An Indonesian ex-Cabinet minister was sentenced to 19 years in prison today for subversion in terrorist bombings last October in Jakarta's Chinatown. The sentencing climaxed four months of highly publicized trials against Moslem militants.

Mohammed Sanusi, 64, shuddered in apparent surprise when he heard the verdict in the crowded court. His was the longest sentence yet in the trials of eight men accused in the bombings of two banks and a grocery store Oct. 4.

A rash of violent incidents has raised concerns in the administration of President Suharto about the growth of antigovernment sentiment among Moslem fundamentalists. A month before the bombings, riots broke out in the capital's economically depressed port district when Moslem rioters clashed with security forces. At least 30 people were killed and scores injured when troops fired on a crowd of 1,500.

Diplomats and Indonesian sources trace the unrest among the fundamentalist minority in this predominantly Moslem country of 160 million to Suharto's zealous promotion of his pancasila, or five points, philosophy. A legislative proposal that would require all social and religious organizations to adopt pancasila as their sole ideological principle is expected to be voted into law later this month.

Many Moslem leaders in this most populous of Moslem nations oppose the bill, saying pancasila might itself become a religion or at least make Islam subordinate to the state ideology -- thus reducing Moslem power and influence.

The five points of pancasila involve belief in God, humanitarianism, national unity, democracy based on consensus and social justice. Suharto has said they are vital to unify this diverse archipelago.

According to the court, the conspirators in the bombings sought to exploit public emotions following the bloody port riots with a campaign of terror in the capital.

Sanusi's lawyers appealed the verdict. "This is a very, very long sentence for an old man," said defense lawyer Achmad Santose. "We were very surprised at how heavy this sentence is." Under Indonesian law, Sanusi's sentence can only be reduced by presidential pardon.

The prosecution had demanded the death penalty. But the court chose the lesser jail sentence because he was a former minister of small industries in the governments of both President Suharto and the late president Sukarno, and because he was "a freedom fighter in the revolution and a good citizen."

Sanusi was found guilty of providing detonators for the bombs and giving $500 to seven Islamic militants who planned and executed the bombings. Two persons were killed and 16 injured.

The bombs blasted two offices of Bank Central Asia, owned by Liem Sioe Liong, an ethnic Chinese who is reputedly the richest man in Indonesia. The third bomb destroyed a Chinese-owned grocery store.

The anger that led to the port blood bath grew out of Moslem resentment of the purportedly close ties between President Suharto's family and rich Chinese businessmen, particularly Liem, western diplomats here have said.

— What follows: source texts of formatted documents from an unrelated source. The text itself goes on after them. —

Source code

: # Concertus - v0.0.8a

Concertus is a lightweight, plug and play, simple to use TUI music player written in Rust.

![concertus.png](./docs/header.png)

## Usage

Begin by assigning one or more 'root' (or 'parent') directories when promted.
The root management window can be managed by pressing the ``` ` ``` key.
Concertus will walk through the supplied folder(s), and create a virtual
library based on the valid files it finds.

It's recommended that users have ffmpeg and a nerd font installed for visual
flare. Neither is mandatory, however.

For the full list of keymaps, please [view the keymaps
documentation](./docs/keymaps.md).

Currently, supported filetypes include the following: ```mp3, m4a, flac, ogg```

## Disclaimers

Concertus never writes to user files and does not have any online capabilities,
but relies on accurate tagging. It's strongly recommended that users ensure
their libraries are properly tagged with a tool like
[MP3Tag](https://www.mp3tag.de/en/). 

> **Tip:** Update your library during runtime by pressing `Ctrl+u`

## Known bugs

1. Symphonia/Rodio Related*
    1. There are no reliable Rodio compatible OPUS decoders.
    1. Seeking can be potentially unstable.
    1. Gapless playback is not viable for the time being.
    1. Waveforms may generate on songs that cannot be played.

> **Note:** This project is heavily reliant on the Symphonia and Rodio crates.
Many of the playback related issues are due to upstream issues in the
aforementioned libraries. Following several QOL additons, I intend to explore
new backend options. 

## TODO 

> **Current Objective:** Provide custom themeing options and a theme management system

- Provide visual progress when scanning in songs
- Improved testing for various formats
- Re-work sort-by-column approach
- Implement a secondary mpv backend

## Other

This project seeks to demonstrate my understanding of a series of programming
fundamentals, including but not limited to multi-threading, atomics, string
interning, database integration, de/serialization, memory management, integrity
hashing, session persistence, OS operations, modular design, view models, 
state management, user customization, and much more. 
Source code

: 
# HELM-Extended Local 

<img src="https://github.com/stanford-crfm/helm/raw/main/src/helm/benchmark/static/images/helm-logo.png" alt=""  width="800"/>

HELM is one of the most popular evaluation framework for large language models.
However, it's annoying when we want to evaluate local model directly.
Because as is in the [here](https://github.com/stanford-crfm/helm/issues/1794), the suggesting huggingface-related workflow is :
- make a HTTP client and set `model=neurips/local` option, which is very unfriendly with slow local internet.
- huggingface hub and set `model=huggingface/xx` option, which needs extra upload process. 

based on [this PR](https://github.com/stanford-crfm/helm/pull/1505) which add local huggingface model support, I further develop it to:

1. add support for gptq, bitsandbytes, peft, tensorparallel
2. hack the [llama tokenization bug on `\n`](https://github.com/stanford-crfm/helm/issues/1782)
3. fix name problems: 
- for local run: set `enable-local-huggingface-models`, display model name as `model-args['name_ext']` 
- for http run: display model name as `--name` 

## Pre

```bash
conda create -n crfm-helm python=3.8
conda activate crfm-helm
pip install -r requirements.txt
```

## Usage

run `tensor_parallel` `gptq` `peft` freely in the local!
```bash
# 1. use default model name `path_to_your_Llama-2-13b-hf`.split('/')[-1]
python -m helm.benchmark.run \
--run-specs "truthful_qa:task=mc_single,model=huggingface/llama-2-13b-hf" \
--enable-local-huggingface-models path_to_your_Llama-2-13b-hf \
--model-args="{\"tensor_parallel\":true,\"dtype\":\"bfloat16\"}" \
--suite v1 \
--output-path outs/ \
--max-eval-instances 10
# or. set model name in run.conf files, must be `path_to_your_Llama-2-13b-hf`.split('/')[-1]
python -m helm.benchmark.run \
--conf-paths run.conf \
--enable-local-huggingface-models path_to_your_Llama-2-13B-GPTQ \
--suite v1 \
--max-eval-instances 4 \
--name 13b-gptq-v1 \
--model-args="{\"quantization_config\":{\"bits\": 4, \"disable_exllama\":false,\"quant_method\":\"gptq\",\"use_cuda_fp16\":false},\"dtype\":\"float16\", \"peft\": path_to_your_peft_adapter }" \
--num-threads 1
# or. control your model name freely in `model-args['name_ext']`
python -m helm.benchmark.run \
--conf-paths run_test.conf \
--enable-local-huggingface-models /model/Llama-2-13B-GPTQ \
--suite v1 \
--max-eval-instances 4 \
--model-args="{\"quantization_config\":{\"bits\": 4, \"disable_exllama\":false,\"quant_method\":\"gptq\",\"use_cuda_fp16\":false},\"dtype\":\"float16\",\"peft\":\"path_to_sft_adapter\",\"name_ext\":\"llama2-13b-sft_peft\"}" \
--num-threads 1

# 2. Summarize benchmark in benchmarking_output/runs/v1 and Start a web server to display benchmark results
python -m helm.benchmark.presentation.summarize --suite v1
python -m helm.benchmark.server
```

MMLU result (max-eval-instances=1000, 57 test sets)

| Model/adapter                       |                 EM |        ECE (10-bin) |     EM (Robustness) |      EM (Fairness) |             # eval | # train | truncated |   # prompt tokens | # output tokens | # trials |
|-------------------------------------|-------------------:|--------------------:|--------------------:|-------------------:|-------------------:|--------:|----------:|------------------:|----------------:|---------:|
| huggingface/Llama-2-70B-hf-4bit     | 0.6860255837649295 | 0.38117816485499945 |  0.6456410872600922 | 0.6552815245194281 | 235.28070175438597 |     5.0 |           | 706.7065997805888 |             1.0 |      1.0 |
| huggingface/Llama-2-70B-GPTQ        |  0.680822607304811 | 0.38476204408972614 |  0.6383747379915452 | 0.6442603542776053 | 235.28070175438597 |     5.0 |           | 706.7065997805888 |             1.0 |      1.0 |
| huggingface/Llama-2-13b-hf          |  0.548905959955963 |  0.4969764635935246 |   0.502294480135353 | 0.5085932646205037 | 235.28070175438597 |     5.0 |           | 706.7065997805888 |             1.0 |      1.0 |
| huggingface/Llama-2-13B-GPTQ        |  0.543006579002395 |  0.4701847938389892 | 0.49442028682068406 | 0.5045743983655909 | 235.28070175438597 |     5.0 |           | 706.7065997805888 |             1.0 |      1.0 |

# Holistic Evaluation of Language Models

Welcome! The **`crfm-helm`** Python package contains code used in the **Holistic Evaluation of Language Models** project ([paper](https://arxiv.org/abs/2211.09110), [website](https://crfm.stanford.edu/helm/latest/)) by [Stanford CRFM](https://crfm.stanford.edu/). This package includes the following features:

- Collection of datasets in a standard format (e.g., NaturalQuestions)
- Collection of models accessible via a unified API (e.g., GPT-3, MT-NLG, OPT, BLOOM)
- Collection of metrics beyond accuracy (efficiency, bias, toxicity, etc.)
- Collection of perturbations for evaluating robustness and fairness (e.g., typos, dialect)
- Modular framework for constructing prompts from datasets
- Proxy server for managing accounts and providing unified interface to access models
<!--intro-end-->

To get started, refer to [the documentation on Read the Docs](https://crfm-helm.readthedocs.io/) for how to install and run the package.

In earlier trials, five of Sanusi's codefendants were given sentences ranging from 10 to 17 years for subversion. In those verdicts, the court said the defendants had admitted bombing Chinese-owned businesses to dramatize their belief that a small minority of Chinese is dominating the economy.

Sanusi's motivation, according to the court, was to bring down the government of Suharto by spreading terror. The court also found him guilty of financing the publication of a "subversive pamphlet" that challenged the government's version of what happened in the harbor riots.

Sanusi, who in earlier court sessions denied the charges as "slander," was a member of a banned group that has pressed for changes it describes as democratic.

Several ex-members of the group, who are not allowed to take part in any political activities, showed up to hear the verdict on Sanusi. But one of the most prominent members was unable to attend because he is in protective custody in a Jakarta prison. H.R. Dharsono, a former secretary general of the Association of Southeast Asian Nations and a former commander of the Army's elite Siliwangi Division, is now widely expected to be brought to trial on subversion charges in connection with the bombings.

Bomb blasts and major fires have continued. In the latest incident, on March 16, a bomb exploded on a bus, killing seven and injuring 20. Military authorities arrested a suspect who allegedly declared that his intended bombing target was Hindu temples in Bali.

The military commander in East Java, Maj. Gen. Soeharso, subsequently said the bus blast, in that district, was linked to the January bombings of the Borobudur Buddhist temple in Central Java, the Christmas bombings of a Catholic seminary in East Java, and the Chinatown bank bombings here.

Soeharso said the suspect admitted to belonging to a group of Shiite Moslem followers of Iranian Ayatollah Ruhollah Khomeini. Most Indonesians are Sunni Moslems.